Select the lines below containing the word "Reem".

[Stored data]
____________
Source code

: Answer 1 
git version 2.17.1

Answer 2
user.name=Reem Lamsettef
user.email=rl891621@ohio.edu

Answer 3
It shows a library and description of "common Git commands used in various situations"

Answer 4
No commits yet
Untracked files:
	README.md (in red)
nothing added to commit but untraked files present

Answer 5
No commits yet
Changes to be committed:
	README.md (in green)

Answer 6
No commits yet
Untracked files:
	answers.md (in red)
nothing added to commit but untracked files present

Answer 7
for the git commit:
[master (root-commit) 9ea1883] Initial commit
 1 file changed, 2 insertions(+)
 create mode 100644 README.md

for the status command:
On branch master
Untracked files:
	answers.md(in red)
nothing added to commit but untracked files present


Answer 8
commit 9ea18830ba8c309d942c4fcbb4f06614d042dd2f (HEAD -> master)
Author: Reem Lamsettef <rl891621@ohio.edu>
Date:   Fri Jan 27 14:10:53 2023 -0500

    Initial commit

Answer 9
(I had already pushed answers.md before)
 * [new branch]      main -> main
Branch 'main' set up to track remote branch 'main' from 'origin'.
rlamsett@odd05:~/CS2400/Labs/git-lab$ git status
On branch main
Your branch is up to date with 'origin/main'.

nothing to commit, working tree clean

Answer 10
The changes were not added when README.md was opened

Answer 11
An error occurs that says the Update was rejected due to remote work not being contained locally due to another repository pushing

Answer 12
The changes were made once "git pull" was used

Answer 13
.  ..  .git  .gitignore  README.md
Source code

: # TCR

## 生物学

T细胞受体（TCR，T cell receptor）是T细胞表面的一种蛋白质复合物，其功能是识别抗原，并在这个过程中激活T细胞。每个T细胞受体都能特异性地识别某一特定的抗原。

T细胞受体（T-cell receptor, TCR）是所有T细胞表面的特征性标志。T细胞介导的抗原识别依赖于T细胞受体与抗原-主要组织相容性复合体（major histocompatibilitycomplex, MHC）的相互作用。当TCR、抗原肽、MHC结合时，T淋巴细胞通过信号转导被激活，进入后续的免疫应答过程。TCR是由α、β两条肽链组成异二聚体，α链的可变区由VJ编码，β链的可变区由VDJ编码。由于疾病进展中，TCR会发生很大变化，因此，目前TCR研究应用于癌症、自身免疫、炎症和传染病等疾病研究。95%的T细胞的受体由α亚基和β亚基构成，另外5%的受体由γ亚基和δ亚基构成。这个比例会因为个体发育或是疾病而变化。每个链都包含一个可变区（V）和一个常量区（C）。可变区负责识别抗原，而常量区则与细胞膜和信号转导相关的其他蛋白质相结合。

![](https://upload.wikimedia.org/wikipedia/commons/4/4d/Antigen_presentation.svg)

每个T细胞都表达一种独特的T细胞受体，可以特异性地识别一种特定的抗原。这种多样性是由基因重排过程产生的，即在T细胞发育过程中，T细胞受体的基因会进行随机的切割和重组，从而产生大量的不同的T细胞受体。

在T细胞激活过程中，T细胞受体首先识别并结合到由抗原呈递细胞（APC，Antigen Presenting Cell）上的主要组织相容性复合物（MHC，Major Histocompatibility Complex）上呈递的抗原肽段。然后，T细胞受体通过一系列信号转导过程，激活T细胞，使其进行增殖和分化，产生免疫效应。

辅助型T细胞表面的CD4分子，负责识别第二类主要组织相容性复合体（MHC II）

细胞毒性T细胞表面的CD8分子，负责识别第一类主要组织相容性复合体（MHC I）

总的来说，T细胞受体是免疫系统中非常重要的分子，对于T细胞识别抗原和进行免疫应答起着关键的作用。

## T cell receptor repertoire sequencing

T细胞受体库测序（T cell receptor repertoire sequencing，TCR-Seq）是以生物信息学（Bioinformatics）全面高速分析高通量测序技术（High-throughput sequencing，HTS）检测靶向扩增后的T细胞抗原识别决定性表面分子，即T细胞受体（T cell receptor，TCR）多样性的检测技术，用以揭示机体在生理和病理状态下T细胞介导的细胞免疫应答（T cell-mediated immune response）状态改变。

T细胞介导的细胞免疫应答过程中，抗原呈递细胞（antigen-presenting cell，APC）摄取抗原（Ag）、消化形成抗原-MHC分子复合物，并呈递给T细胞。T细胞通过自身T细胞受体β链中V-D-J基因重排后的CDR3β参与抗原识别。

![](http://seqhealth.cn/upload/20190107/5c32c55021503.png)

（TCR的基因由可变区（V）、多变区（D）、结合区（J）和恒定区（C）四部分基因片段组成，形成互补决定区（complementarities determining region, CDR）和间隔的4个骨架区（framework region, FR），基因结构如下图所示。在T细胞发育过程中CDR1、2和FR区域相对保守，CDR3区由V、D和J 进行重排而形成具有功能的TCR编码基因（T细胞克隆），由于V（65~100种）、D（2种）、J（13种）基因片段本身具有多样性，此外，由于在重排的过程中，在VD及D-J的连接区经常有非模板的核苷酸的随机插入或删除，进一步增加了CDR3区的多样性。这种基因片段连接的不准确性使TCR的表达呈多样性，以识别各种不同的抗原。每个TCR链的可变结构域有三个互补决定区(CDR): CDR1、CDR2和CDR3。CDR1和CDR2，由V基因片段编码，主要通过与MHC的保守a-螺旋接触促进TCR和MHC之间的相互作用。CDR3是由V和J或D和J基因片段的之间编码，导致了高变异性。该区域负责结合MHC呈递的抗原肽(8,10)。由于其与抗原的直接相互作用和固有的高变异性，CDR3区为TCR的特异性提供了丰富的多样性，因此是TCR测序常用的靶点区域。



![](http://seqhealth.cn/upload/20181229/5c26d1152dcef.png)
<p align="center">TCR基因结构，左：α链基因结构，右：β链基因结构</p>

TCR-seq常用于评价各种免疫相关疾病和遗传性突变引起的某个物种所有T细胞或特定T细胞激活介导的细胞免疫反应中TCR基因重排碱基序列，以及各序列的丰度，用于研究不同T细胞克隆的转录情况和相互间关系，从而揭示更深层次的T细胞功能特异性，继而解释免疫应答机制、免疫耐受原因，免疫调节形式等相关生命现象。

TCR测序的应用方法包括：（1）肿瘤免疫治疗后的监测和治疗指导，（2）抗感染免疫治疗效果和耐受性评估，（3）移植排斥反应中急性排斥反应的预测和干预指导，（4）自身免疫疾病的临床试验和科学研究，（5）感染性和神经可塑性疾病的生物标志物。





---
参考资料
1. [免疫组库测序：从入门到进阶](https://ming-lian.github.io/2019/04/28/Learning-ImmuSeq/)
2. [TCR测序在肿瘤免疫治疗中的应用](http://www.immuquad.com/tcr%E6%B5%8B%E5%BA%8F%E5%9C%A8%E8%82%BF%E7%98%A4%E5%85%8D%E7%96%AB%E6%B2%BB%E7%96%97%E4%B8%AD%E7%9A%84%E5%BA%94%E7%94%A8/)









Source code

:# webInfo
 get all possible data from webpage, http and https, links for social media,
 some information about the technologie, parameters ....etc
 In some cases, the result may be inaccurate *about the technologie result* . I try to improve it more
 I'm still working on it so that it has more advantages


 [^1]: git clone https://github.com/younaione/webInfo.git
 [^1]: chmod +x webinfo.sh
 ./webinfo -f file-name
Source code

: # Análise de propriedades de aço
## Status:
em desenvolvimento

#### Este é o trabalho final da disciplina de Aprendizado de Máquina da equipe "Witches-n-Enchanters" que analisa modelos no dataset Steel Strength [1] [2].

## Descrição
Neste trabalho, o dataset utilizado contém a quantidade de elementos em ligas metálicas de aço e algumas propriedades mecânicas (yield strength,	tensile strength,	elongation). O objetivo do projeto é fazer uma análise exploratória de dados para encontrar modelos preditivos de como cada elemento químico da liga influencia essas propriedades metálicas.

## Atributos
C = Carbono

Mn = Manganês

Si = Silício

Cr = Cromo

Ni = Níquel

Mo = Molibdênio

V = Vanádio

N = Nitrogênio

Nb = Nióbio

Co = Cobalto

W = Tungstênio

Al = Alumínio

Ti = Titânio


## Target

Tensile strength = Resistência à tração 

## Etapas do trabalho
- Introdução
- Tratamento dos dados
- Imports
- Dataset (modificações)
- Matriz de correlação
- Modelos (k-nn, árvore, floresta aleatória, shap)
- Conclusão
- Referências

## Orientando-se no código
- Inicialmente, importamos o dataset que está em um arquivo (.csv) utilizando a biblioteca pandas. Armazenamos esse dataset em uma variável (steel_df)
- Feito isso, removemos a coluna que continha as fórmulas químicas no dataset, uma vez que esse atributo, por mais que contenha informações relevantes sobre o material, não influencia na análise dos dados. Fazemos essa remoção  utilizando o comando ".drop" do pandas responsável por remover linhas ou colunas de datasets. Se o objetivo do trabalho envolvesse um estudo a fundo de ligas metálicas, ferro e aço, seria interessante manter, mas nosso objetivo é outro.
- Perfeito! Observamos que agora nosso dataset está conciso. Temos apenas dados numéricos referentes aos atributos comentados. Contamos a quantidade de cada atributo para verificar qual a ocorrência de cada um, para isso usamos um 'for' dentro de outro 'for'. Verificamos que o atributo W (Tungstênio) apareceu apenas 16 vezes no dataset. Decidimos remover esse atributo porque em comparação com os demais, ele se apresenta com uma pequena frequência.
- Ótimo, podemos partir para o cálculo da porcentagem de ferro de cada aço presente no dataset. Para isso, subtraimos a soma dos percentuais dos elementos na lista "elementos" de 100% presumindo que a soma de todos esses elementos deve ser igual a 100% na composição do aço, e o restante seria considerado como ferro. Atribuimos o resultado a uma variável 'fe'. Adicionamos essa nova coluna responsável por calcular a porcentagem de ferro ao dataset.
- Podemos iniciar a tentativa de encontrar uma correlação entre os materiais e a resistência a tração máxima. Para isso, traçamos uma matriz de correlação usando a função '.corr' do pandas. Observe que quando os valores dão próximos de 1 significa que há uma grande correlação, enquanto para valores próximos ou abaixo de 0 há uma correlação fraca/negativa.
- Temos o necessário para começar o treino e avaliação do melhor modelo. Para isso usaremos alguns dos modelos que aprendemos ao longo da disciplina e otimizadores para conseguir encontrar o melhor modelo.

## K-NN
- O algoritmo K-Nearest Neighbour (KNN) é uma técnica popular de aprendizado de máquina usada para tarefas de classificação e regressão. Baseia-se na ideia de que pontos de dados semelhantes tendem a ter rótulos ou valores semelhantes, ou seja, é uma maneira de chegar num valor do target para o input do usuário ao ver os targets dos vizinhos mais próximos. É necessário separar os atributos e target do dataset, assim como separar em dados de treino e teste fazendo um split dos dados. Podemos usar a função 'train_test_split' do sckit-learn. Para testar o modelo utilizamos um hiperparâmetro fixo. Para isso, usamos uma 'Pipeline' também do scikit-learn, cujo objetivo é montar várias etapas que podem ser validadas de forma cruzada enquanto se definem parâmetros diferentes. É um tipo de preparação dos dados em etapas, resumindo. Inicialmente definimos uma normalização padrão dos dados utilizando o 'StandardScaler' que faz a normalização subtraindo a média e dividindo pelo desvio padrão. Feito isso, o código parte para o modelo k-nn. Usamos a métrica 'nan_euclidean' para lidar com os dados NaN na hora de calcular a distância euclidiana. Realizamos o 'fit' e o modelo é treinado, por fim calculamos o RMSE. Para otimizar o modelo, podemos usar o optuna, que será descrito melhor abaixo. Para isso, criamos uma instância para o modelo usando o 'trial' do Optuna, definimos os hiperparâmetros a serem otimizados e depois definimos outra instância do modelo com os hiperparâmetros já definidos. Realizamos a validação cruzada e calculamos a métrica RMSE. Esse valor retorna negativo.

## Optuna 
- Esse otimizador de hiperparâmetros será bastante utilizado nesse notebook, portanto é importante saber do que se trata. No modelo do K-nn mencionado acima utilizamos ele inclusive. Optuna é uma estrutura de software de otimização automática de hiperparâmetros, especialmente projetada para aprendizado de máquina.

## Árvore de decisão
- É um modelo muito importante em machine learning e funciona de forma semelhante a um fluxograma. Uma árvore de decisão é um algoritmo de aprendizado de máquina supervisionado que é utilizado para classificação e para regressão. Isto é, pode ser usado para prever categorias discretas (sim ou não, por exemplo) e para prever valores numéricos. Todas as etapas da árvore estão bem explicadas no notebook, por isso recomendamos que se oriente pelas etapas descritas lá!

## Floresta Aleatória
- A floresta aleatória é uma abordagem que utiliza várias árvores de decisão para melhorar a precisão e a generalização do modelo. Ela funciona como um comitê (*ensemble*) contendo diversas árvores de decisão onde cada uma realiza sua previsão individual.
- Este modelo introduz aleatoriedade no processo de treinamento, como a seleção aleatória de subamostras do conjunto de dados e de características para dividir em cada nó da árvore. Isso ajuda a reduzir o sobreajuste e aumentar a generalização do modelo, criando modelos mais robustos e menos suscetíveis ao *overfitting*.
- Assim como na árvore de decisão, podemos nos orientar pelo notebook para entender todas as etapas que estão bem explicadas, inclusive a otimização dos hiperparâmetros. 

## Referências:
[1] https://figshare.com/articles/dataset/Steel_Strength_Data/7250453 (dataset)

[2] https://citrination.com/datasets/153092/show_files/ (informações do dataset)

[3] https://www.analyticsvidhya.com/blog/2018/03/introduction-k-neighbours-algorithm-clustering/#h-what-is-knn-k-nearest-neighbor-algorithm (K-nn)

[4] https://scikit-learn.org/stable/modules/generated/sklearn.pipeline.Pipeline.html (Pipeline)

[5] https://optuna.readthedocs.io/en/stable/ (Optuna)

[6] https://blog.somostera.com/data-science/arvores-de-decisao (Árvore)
____________
## Solution for this task
user.name=Reem Lamsettef
Author: Reem Lamsettef <rl891621@ohio.edu>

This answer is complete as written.